Leaving Masi in the late afternoon, your camper parked as the sun sets behind the Valpolicella hills, you will have touched one of the foundations of Italian oenological civilization. You will have seen with your own eyes how the happy mistake of a distracted man in 1936 became one of the world’s most celebrated excellences. You will have understood that behind every bottle of Amarone are two generations of work: nature drying the grapes during the coldest months, and man guiding that process with patience, observation, and knowledge.

Masi is not just another tourist stop. It is a place where the true history of viticulture can be felt firsthand—through the wood of the fruttai (drying lofts), the bamboo of the racks, the oak barrels that contain liquid time. It is a place where you understand that excellence does not mean the pursuit of the ephemeral, but the conscious repetition of techniques that the Romans already practiced two thousand years ago.

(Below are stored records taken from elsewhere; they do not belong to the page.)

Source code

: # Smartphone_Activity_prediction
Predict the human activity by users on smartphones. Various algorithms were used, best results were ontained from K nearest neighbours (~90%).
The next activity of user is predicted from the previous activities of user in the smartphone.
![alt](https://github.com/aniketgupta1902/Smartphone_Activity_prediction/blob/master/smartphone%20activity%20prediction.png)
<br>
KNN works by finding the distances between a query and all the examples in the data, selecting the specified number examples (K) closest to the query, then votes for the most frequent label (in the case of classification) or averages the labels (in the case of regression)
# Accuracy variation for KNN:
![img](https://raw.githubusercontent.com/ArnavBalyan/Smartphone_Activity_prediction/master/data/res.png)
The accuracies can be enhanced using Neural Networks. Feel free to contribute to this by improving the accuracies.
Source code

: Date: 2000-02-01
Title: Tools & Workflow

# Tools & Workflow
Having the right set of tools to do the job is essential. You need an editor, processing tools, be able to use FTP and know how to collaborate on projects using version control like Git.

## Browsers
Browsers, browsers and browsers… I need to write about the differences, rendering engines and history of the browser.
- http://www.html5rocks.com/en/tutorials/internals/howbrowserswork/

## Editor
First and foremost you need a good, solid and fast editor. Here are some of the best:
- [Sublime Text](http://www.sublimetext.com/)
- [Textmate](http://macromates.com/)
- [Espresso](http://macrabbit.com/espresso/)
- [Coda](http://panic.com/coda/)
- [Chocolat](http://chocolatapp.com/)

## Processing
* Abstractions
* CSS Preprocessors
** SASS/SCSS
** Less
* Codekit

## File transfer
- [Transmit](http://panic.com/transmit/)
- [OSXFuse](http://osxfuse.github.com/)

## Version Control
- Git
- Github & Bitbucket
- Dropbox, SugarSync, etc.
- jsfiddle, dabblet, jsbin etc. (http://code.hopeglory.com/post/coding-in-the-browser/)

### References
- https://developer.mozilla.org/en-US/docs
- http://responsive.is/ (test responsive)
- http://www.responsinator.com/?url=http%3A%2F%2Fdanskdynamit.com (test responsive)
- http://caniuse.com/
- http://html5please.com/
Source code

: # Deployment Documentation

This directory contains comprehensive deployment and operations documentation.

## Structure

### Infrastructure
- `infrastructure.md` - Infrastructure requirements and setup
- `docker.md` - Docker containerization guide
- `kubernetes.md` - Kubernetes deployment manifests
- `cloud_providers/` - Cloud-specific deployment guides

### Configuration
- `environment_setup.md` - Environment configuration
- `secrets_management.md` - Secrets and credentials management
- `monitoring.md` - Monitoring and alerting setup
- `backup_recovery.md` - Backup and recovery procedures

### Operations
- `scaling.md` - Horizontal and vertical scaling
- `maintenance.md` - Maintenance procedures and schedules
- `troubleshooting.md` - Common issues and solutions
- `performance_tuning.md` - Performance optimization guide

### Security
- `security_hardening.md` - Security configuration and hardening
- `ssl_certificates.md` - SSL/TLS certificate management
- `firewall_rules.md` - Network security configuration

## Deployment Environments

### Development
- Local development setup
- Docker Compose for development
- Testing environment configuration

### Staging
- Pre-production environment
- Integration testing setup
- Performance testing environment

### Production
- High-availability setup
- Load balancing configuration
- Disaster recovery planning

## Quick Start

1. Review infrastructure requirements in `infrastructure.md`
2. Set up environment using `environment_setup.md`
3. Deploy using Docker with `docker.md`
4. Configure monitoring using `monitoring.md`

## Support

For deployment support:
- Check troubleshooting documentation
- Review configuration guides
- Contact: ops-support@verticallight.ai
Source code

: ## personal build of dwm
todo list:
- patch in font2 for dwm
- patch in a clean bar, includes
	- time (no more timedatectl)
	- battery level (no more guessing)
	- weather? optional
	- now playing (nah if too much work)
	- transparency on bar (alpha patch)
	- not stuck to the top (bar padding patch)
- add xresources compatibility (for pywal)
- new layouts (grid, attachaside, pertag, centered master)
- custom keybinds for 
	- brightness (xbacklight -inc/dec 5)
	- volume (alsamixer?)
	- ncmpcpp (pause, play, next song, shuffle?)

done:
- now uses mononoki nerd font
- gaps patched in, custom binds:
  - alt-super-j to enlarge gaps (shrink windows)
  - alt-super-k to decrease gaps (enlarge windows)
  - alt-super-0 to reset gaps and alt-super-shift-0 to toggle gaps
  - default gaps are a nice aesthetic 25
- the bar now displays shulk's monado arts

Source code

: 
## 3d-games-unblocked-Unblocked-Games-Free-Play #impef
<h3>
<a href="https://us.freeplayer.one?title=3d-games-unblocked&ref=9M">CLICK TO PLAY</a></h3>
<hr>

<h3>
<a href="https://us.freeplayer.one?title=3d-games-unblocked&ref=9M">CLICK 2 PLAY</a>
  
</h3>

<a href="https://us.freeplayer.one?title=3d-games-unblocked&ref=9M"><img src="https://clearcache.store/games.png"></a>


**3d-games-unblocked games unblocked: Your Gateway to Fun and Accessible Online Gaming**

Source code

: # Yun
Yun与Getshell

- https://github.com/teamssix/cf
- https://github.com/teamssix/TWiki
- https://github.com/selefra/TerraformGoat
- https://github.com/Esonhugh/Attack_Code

And the wine you return home to drink—whether it’s a Costasera or a simple Valpolicella Classico—will taste different. You will know where it was born, who struggled with the grapes, in which fruttaio it dried, which barrel refined it, and which generation of the Boscaini family supervised it from vine to bottle.


Essential Information

📍 Address: Via Stazione Vecchia 472, Loc. Gargagnago, 37015 Sant’Ambrogio di Valpolicella (VR)

📞 Phone: +39 045 7703622

🌐 Website: https://www.masi.it/

Hours: Monday–Saturday, 10:00 AM–7:00 PM | Sunday Closed

Booking: Mandatory for guided tours with tasting; not required for informal tastings at the counter

Recommended Duration: 2.5–3 hours (including tour + tasting)

Best Period: September–January (harvest and appassimento in progress)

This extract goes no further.